Por Delfina Migueltorena
Hace algunos años me recomendaron en Wilborada, una librería estilo inglés, ubicada en el corazón de Bogotá, a Carolina Sanín. En ese momento me llevé, por consejo de su dueña, dos libros: Los niños, una novela breve editada por Laguna, una editorial independiente que además de tener un catálogo surtido de narrativa latinoamericana, tienen las portadas más lindas que encontré en todo mi viaje a Colombia; y El ojo de la casa, editado por otra editorial autogestiva del país que tiene una selección de ensayos que siempre lamento no conseguir en las librerías de Argentina.

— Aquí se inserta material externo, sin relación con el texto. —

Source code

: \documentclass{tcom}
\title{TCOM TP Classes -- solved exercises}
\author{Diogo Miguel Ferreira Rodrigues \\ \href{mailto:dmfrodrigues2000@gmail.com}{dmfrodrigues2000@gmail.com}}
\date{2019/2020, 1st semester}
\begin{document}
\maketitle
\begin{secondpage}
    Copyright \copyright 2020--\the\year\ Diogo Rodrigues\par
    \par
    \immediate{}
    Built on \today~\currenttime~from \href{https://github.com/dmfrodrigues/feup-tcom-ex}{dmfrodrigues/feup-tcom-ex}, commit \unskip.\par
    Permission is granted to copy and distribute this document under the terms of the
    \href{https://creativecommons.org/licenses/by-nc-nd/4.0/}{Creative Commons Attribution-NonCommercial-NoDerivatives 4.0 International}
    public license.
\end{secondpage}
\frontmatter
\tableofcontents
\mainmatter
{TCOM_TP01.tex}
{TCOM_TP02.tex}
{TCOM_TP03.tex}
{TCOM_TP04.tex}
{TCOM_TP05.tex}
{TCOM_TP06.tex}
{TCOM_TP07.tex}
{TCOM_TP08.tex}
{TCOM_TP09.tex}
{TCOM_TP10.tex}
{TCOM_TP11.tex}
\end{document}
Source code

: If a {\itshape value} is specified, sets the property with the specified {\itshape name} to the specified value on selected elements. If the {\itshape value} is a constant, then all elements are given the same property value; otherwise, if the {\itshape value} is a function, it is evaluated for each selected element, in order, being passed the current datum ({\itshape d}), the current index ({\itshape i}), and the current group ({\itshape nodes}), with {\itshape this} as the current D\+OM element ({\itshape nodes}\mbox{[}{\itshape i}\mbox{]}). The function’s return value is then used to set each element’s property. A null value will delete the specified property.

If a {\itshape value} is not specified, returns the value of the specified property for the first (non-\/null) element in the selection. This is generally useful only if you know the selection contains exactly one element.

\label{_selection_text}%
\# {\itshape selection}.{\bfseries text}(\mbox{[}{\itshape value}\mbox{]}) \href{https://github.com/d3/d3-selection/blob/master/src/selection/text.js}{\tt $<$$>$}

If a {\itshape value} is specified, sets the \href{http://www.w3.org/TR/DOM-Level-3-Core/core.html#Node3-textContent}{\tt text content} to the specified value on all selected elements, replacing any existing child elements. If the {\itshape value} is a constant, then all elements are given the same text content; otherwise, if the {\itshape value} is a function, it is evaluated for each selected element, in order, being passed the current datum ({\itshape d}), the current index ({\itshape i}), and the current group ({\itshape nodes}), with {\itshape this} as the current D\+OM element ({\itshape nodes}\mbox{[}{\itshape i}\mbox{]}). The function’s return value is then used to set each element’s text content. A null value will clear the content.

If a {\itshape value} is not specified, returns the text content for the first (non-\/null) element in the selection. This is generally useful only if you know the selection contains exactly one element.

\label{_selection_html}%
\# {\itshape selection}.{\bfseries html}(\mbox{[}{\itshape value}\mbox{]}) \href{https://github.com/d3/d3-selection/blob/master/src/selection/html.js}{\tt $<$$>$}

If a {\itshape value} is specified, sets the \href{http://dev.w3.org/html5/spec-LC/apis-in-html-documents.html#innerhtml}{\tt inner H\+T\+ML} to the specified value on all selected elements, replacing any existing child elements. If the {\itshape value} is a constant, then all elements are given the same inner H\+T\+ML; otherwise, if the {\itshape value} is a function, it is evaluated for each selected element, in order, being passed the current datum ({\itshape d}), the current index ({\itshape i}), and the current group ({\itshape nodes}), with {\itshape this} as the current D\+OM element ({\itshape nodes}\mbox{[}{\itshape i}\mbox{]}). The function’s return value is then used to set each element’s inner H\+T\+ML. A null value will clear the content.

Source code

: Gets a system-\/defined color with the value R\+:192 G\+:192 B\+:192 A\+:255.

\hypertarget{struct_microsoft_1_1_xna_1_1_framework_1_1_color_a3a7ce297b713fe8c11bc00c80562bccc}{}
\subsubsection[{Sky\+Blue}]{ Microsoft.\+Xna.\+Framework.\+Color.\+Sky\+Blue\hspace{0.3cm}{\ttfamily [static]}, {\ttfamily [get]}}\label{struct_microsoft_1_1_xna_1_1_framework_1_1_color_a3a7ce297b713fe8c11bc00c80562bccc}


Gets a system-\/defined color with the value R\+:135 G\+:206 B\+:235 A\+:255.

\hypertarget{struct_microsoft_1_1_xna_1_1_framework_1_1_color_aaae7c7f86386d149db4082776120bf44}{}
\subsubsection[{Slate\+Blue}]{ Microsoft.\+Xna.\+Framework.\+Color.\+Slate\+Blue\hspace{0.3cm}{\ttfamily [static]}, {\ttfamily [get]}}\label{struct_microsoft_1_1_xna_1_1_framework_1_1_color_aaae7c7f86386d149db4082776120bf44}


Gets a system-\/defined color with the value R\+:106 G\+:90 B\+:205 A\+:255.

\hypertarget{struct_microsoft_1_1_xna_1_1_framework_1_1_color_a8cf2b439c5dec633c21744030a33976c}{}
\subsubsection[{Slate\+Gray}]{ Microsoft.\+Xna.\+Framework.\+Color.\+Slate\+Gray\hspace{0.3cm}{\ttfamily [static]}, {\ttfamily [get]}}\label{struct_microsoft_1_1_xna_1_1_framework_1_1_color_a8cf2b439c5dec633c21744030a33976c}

Mientras deambulaba por los tres pisos de la librería, Yolanda, la librera, me preguntó si me molestaba que mis libros estén escritos. Le mostré, a modo de respuesta, el ejemplar de Ciencias morales que llevaba en la mochila, repleto de hojas dobladas, post-it, anotaciones y subrayados. No terminé de guardar el libro que ella empezó escribir una dedicatoria que años después se convertiría en uno de los mejores recuerdos de ese viaje.
Cuando nos despedimos, me rogó no leerla hasta volver a Buenos Aires. No cumplí pero estuve cerca. En una de las escalas que me traían de regreso, abrí El ojo en la casa y leí «Elegí a Carolina entre todas las escritoras del país porque quiero que conozcas a una Colombia más despierta que la que muestran los medios» entre otros elogios que suscitan cuando dos colegas se encuentran por primera vez. Ahí encontré la palabra que definiría para mí la intención de todas las obras de Carolina Sanín: despertar(nos).
Hace unos días Catalina Reggiani, amiga, editora, poeta y gestora de varios proyectos vinculados con el libro, me recomendó que leyera Somos luces abismales y me envió un fragmento leído por ella que me arrastró a las puertas digitales de Banana libros para comprarlo.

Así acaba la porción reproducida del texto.